[TASK STATEMENT]
Set the data down again, exactly as it reads, but without the pictures.

━━━━━ PROVIDED MATERIAL

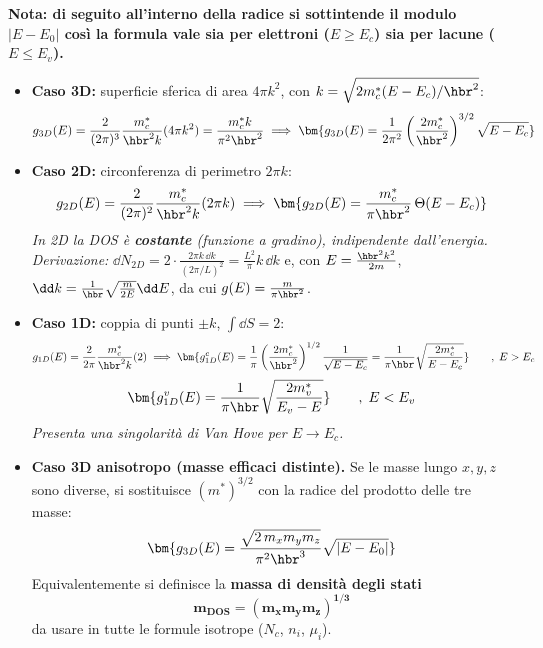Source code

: \vspace{0.3cm}
\textbf{Nota: di seguito all'interno della radice si sottintende il modulo $|E-E_0|$ così la formula vale sia per elettroni ($E\ge E_c$) sia per lacune ($E\le E_v$).}

\begin{itemize}
    \item \textbf{Caso 3D:} superficie sferica di area $4\pi k^2$, con $k=\sqrt{2m_c^*(E-E_c)/\hbr^2}$:
\[ g_{3D}(E) = \frac{2}{(2\pi)^3}\frac{m_c^*}{\hbr^2k}(4\pi k^2) = \frac{m_c^*k}{\pi^2\hbr^2}
   \implies \bm{g_{3D}(E)=\frac{1}{2\pi^2}\left(\frac{2m_c^*}{\hbr^2}\right)^{3/2}\sqrt{E-E_c}} \]
\item \textbf{Caso 2D:} circonferenza di perimetro $2\pi k$:
\[ g_{2D}(E) = \frac{2}{(2\pi)^2}\frac{m_c^*}{\hbr^2k}(2\pi k) \implies \bm{g_{2D}(E)=\frac{m_c^*}{\pi\hbr^2}\,\Theta(E-E_c)} \]
\textit{In 2D la DOS è \textbf{costante} (funzione a gradino), indipendente dall'energia.}
\\ \textit{Derivazione:} $\dd N_{2D} = 2\cdot\frac{2\pi k\,\dd k}{(2\pi/L)^2} = \frac{L^2}{\pi}k\,\dd k$ e, con $E=\frac{\hbr^2k^2}{2m}$, $\dd k = \frac{1}{\hbr}\sqrt{\frac{m}{2E}}\dd E$, da cui $g(E)=\frac{m}{\pi\hbr^2}$.

\item \textbf{Caso 1D:} coppia di punti $\pm k$, $\int \dd S=2$:
\[ g_{1D}(E) = \frac{2}{2\pi}\frac{m_c^*}{\hbr^2k}(2) \implies \bm{g^c_{1D}(E)=\frac{1}{\pi}\left(\frac{2m_c^*}{\hbr^2}\right)^{1/2}\frac{1}{\sqrt{E-E_c}} = \frac{1}{\pi\hbr}\sqrt{\frac{2m_c^*}{E-E_c}}} \qquad, \; E>E_c \]
\[\bm{g^v_{1D}(E) = \frac{1}{\pi\hbr}\sqrt{\frac{2m_v^*}{E_v-E}}}  \qquad , \; E<E_v\]
\textit{Presenta una singolarità di Van Hove per $E\to E_c$.}

\item \textbf{Caso 3D anisotropo (masse efficaci distinte).} Se le masse lungo $x,y,z$ sono diverse, si sostituisce $(m^*)^{3/2}$ con la radice del prodotto delle tre masse:
\[ \bm{g_{3D}(E)=\frac{\sqrt{2\,m_xm_ym_z}}{\pi^2\hbr^3}\sqrt{|E-E_0|}} \]
Equivalentemente si definisce la \textbf{massa di densità degli stati}
\[ \bm{m_{DOS} = (m_xm_ym_z)^{1/3}} \]
da usare in tutte le formule isotrope ($N_c$, $n_i$, $\mu_i$).
\end{itemize}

━━━━━━━━━━

[ANSWER TO THIS TASK]
Source code

: \vspace{0.3cm}
\textbf{Nota: di seguito all'interno della radice si sottintende il modulo $|E-E_0|$ così la formula vale sia per elettroni ($E\ge E_c$) sia per lacune ($E\le E_v$).}

\begin{itemize}
    \item \textbf{Caso 3D:} superficie sferica di area $4\pi k^2$, con $k=\sqrt{2m_c^*(E-E_c)/\hbr^2}$:
\[ g_{3D}(E) = \frac{2}{(2\pi)^3}\frac{m_c^*}{\hbr^2k}(4\pi k^2) = \frac{m_c^*k}{\pi^2\hbr^2}
   \implies \bm{g_{3D}(E)=\frac{1}{2\pi^2}\left(\frac{2m_c^*}{\hbr^2}\right)^{3/2}\sqrt{E-E_c}} \]
\item \textbf{Caso 2D:} circonferenza di perimetro $2\pi k$:
\[ g_{2D}(E) = \frac{2}{(2\pi)^2}\frac{m_c^*}{\hbr^2k}(2\pi k) \implies \bm{g_{2D}(E)=\frac{m_c^*}{\pi\hbr^2}\,\Theta(E-E_c)} \]
\textit{In 2D la DOS è \textbf{costante} (funzione a gradino), indipendente dall'energia.}
\\ \textit{Derivazione:} $\dd N_{2D} = 2\cdot\frac{2\pi k\,\dd k}{(2\pi/L)^2} = \frac{L^2}{\pi}k\,\dd k$ e, con $E=\frac{\hbr^2k^2}{2m}$, $\dd k = \frac{1}{\hbr}\sqrt{\frac{m}{2E}}\dd E$, da cui $g(E)=\frac{m}{\pi\hbr^2}$.

\item \textbf{Caso 1D:} coppia di punti $\pm k$, $\int \dd S=2$:
\[ g_{1D}(E) = \frac{2}{2\pi}\frac{m_c^*}{\hbr^2k}(2) \implies \bm{g^c_{1D}(E)=\frac{1}{\pi}\left(\frac{2m_c^*}{\hbr^2}\right)^{1/2}\frac{1}{\sqrt{E-E_c}} = \frac{1}{\pi\hbr}\sqrt{\frac{2m_c^*}{E-E_c}}} \qquad, \; E>E_c \]
\[\bm{g^v_{1D}(E) = \frac{1}{\pi\hbr}\sqrt{\frac{2m_v^*}{E_v-E}}}  \qquad , \; E<E_v\]
\textit{Presenta una singolarità di Van Hove per $E\to E_c$.}

\item \textbf{Caso 3D anisotropo (masse efficaci distinte).} Se le masse lungo $x,y,z$ sono diverse, si sostituisce $(m^*)^{3/2}$ con la radice del prodotto delle tre masse:
\[ \bm{g_{3D}(E)=\frac{\sqrt{2\,m_xm_ym_z}}{\pi^2\hbr^3}\sqrt{|E-E_0|}} \]
Equivalentemente si definisce la \textbf{massa di densità degli stati}
\[ \bm{m_{DOS} = (m_xm_ym_z)^{1/3}} \]
da usare in tutte le formule isotrope ($N_c$, $n_i$, $\mu_i$).
\end{itemize}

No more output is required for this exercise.